[Stored records]
------------

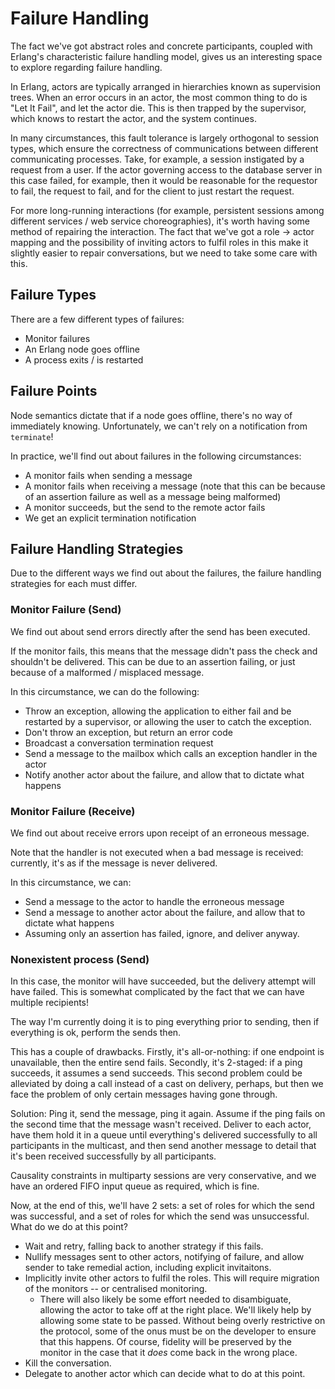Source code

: # Failure Handling

The fact we've got abstract roles and concrete participants, coupled
with Erlang's characteristic failure handling model, gives us an
interesting space to explore regarding failure handling.

In Erlang, actors are typically arranged in hierarchies known as
supervision trees. When an error occurs in an actor, the most common
thing to do is "Let It Fail", and let the actor die. This is then
trapped by the supervisor, which knows to restart the actor, and the
system continues.

In many circumstances, this fault tolerance is largely orthogonal to
session types, which ensure the correctness of communications between
different communicating processes. Take, for example, a session
instigated by a request from a user. If the actor governing access to
the database server in this case failed, for example, then it would be
reasonable for the requestor to fail, the request to fail, and for the
client to just restart the request.

For more long-running interactions (for example, persistent sessions
among different services / web service choreographies), it's worth
having some method of repairing the interaction. The fact that we've got
a role -> actor mapping and the possibility of inviting actors to fulfil
roles in this make it slightly easier to repair conversations, but we
need to take some care with this.

## Failure Types
There are a few different types of failures:

* Monitor failures
* An Erlang node goes offline
* A process exits / is restarted

## Failure Points
Node semantics dictate that if a node goes offline, there's no way of
immediately knowing. Unfortunately, we can't rely on a notification from
`terminate`!

In practice, we'll find out about failures in the following
circumstances:

* A monitor fails when sending a message
* A monitor fails when receiving a message (note that this can be
  because of an assertion failure as well as a message being malformed)
* A monitor succeeds, but the send to the remote actor fails
* We get an explicit termination notification

## Failure Handling Strategies
Due to the different ways we find out about the failures, the failure
handling strategies for each must differ.

### Monitor Failure (Send)
We find out about send errors directly after the send has been
executed.

If the monitor fails, this means that the message didn't pass the
check and shouldn't be delivered. This can be due to an assertion
failing, or just because of a malformed / misplaced message.

In this circumstance, we can do the following:
  * Throw an exception, allowing the application to either fail and be
    restarted by a supervisor, or allowing the user to catch the
    exception.
  * Don't throw an exception, but return an error code
  * Broadcast a conversation termination request
  * Send a message to the mailbox which calls an exception handler in
    the actor
  * Notify another actor about the failure, and allow that to dictate
    what happens

### Monitor Failure (Receive)
We find out about receive errors upon receipt of an erroneous message.

Note that the handler is not executed when a bad message is received:
currently, it's as if the message is never delivered.

In this circumstance, we can:
  * Send a message to the actor to handle the erroneous message
  * Send a message to another actor about the failure, and allow that to
    dictate what happens
  * Assuming only an assertion has failed, ignore, and deliver anyway.

### Nonexistent process (Send)
In this case, the monitor will have succeeded, but the delivery attempt
will have failed. This is somewhat complicated by the fact that we can
have multiple recipients!

The way I'm currently doing it is to ping everything prior to sending,
then if everything is ok, perform the sends then.

This has a couple of drawbacks. Firstly, it's all-or-nothing: if one
endpoint is unavailable, then the entire send fails. Secondly, it's
2-staged: if a ping succeeds, it assumes a send succeeds. This second
problem could be alleviated by doing a call instead of a cast on
delivery, perhaps, but then we face the problem of only certain messages
having gone through.

Solution: Ping it, send the message, ping it again. Assume if the ping
fails on the second time that the message wasn't received. Deliver to
each actor, have them hold it in a queue until everything's delivered
successfully to all participants in the multicast, and then send another
message to detail that it's been received successfully by all
participants.

Causality constraints in multiparty sessions are very conservative, and
we have an ordered FIFO input queue as required, which is fine.

Now, at the end of this, we'll have 2 sets: a set of roles for which the
send was successful, and a set of roles for which the send was
unsuccessful. What do we do at this point?

  * Wait and retry, falling back to another strategy if this fails.
  * Nullify messages sent to other actors, notifying of failure, and
    allow sender to take remedial action, including explicit invitaitons.
  * Implicitly invite other actors to fulfil the roles. This will
    require migration of the monitors -- or centralised monitoring.
      * There will also likely be some effort needed to disambiguate,
        allowing the actor to take off at the right place. We'll likely
        help by allowing some state to be passed. Without being
        overly restrictive on the protocol, some of the onus must be on
        the developer to ensure that this happens. Of course, fidelity
        will be preserved by the monitor in the case that it *does* come
        back in the wrong place.
  * Kill the conversation.
  * Delegate to another actor which can decide what to do at this point.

------------

- **What you need to do**: Which lines of the data include the string "must"? Find them and copy each one.

- **Task output**:
handling strategies for each must differ.
        overly restrictive on the protocol, some of the onus must be on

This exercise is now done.